Seguramente por ello la tradición primigenia del mensaje pascual, recogida en 1Cor
15,3-4, transmite el acontecimiento de la resurrección de Cristo en el tiempo verbal
de perfecto, el que ahora se denomina perfecto compuesto. De este modo el texto
bíblico pone de relieve no sólo que se trata de un hecho ya ocurrido, sino de un
acontecimiento ya acaecido cuya repercusión en el presente está vigente y se deja
notar permanentemente. En efecto, la resurrección no es sólo un hecho puntual del
pasado sino una realidad de consecuencias extraordinarias para la vida humana
pues, a partir de Cristo resucitado y vencedor de la muerte, la existencia humana
se abre a una esperanza inédita. El horizonte al que podemos mirar los seres
humanos va más allá de la muerte porque, igual que Jesús ha sido resucitado de la
muerte, todos con él recibirán la vida en virtud de su Espíritu. La resurrección de
Cristo es, por tanto, el comienzo de la nueva humanidad. Es el primer día de la
nueva creación.
La narración histórica de los evangelios transmite dos datos diferentes: el sepulcro
abierto sin el cuerpo de Jesús y las apariciones del Resucitado. Este año leemos el
relato de Mateo (Mt 28,1-10), que abarca el sepulcro vacío y la aparición a las
mujeres. Los relatos evangélicos del sepulcro de Jesús, abierto y vacío, no son
pruebas de la resurrección sino signos que ayudan a las mujeres, a los discípulos y
a los creyentes de toda la historia, a entender ese mensaje de alegría y de
esperanza: Cristo ha resucitado. Pero el testimonio decisivo del acontecimiento de
la Pascua viene transmitido por los relatos diversos de las apariciones del
Resucitado, en los cuales se muestra que no se trata de visiones subjetivas de
quienes las experimentan sino de vivencias extraordinarias de unos testigos a los
cuales se presenta el mismo Jesús después de resucitar de la muerte. Esos testigos
no son unos visionarios, sino personas capaces de reconocer en el Resucitado a
aquél que lleva en su cuerpo, en sus manos, en sus pies y en su costado las marcas
del que fue crucificado. No se trata de un fantasma sino de una persona real, cuya
identidad es la misma, pero ahora definitivamente transfigurada por la
Resurrección.
La resurrección es la intervención definitiva de Dios en la historia que ha suscitado
una transformación cualitativa de la vida humana. Dios ha sellado la vida del
crucificado con una victoria decisiva. Las señales corporales de Jesús, las marcas de
su crucifixión en las manos y el costado muestran la continuidad entre el Jesús
histórico y el resucitado. Sin embargo el Resucitado marca una discontinuidad con
la historia del común de los mortales, ya que la novedad de vida que él tiene y que
comunica a los humanos ya no está sometida a la muerte y es eterna. Así se pone
de relieve que el espíritu de amor y de entrega que vivió Jesús en su vida mortal,
su mensaje de verdad y de justicia, de perdón y de paz no podía quedar retenido
en la tumba de la muerte. Por eso Dios lo resucitó de entre los muertos y a través
de él sigue generando y comunicando vida, paz y fraternidad entre los hombres. En
medio del sufrimiento y del dolor de la vida humana, la última palabra en la historia
es la de Dios, pues en la resurrección de Cristo ha vencido el amor, el bien, la
justicia, la verdad, el perdón, la paz, la fraternidad, la solidaridad y la alegría.

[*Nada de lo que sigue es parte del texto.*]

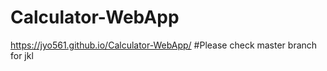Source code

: # Calculator-WebApp
https://jyo561.github.io/Calculator-WebApp/
#Please check master branch for  jkl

La resurrección de Cristo es también el acontecimiento decisivo de transformación
del ser humano en su proceso evolutivo, pues el Espíritu de Cristo, su aliento de
vida y su fuerza están infundiendo un nuevo vigor a la humanidad entera. En el
segundo relato de la creación del libro del Génesis (Gn 2, 4-25) se cuenta que el
hombre recibió el aliento de Dios y se convirtió en ser vivo. De modo semejante, en
la nueva creación el ser humano recibe el aliento de Jesús y se convierte en
Hombre Nuevo. Este cambio cualitativo en el hombre es un fenómeno del Espíritu
que resucitó a Jesús de entre los muertos, y que ha convulsionado la tierra entera
difundiendo por doquier la potencia de su amor. Este Espíritu se hace presente en
la historia de modo singular como palabra generadora de vida nueva. La palabra es
soplo, aliento, aire y espíritu articulado, cuya potencia es vital.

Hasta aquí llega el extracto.